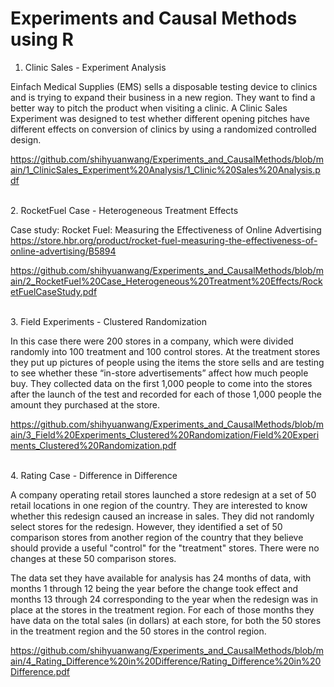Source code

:# Experiments and Causal Methods using R

1. Clinic Sales - Experiment Analysis

Einfach Medical Supplies (EMS) sells a disposable testing device to clinics and is trying to expand their business in a new region. They want to find a better way to pitch the product when visiting a clinic. A Clinic Sales Experiment was designed to test whether different opening pitches have different effects on conversion of clinics by using a randomized controlled design. 

https://github.com/shihyuanwang/Experiments_and_CausalMethods/blob/main/1_ClinicSales_Experiment%20Analysis/1_Clinic%20Sales%20Analysis.pdf

\
2. RocketFuel Case - Heterogeneous Treatment Effects

Case study: Rocket Fuel: Measuring the Effectiveness of Online Advertising
https://store.hbr.org/product/rocket-fuel-measuring-the-effectiveness-of-online-advertising/B5894

https://github.com/shihyuanwang/Experiments_and_CausalMethods/blob/main/2_RocketFuel%20Case_Heterogeneous%20Treatment%20Effects/RocketFuelCaseStudy.pdf

\
3. Field Experiments - Clustered Randomization

In this case there were 200 stores in a company, which were divided randomly into 100 treatment and 100 control stores. At the treatment stores they put up pictures of people using the items the store sells and are testing to see whether these “in-store advertisements” affect how much people buy. They collected data on the first 1,000 people to come into the stores after the launch of the test and recorded for each of those 1,000 people the amount they purchased at the store.

https://github.com/shihyuanwang/Experiments_and_CausalMethods/blob/main/3_Field%20Experiments_Clustered%20Randomization/Field%20Experiments_Clustered%20Randomization.pdf

\
4. Rating Case - Difference in Difference

A company operating retail stores launched a store redesign at a set of 50 retail locations in one region of the country.  They are interested to know whether this redesign caused an increase in sales.  They did not randomly select stores for the redesign.  However, they identified a set of 50 comparison stores from another region of the country that they believe should provide a useful "control" for the "treatment" stores.  There were no changes at these 50 comparison stores.  

The data set they have available for analysis has 24 months of data, with months 1 through 12 being the year before the change took effect and months 13 through 24 corresponding to the year when the redesign was in place at the stores in the treatment region.  For each of those months they have data on the total sales (in dollars) at each store, for both the 50 stores in the treatment region and the 50 stores in the control region.  

https://github.com/shihyuanwang/Experiments_and_CausalMethods/blob/main/4_Rating_Difference%20in%20Difference/Rating_Difference%20in%20Difference.pdf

════

_Your task:_
Reproduce the data above line for line, from its first line through the line containing "In this case", both ends included, with the pictures omitted and nothing more.

_Exercise solution:_
Source code

:# Experiments and Causal Methods using R

1. Clinic Sales - Experiment Analysis

Einfach Medical Supplies (EMS) sells a disposable testing device to clinics and is trying to expand their business in a new region. They want to find a better way to pitch the product when visiting a clinic. A Clinic Sales Experiment was designed to test whether different opening pitches have different effects on conversion of clinics by using a randomized controlled design. 

https://github.com/shihyuanwang/Experiments_and_CausalMethods/blob/main/1_ClinicSales_Experiment%20Analysis/1_Clinic%20Sales%20Analysis.pdf

\
2. RocketFuel Case - Heterogeneous Treatment Effects

Case study: Rocket Fuel: Measuring the Effectiveness of Online Advertising
https://store.hbr.org/product/rocket-fuel-measuring-the-effectiveness-of-online-advertising/B5894

https://github.com/shihyuanwang/Experiments_and_CausalMethods/blob/main/2_RocketFuel%20Case_Heterogeneous%20Treatment%20Effects/RocketFuelCaseStudy.pdf

\
3. Field Experiments - Clustered Randomization

In this case there were 200 stores in a company, which were divided randomly into 100 treatment and 100 control stores. At the treatment stores they put up pictures of people using the items the store sells and are testing to see whether these “in-store advertisements” affect how much people buy. They collected data on the first 1,000 people to come into the stores after the launch of the test and recorded for each of those 1,000 people the amount they purchased at the store.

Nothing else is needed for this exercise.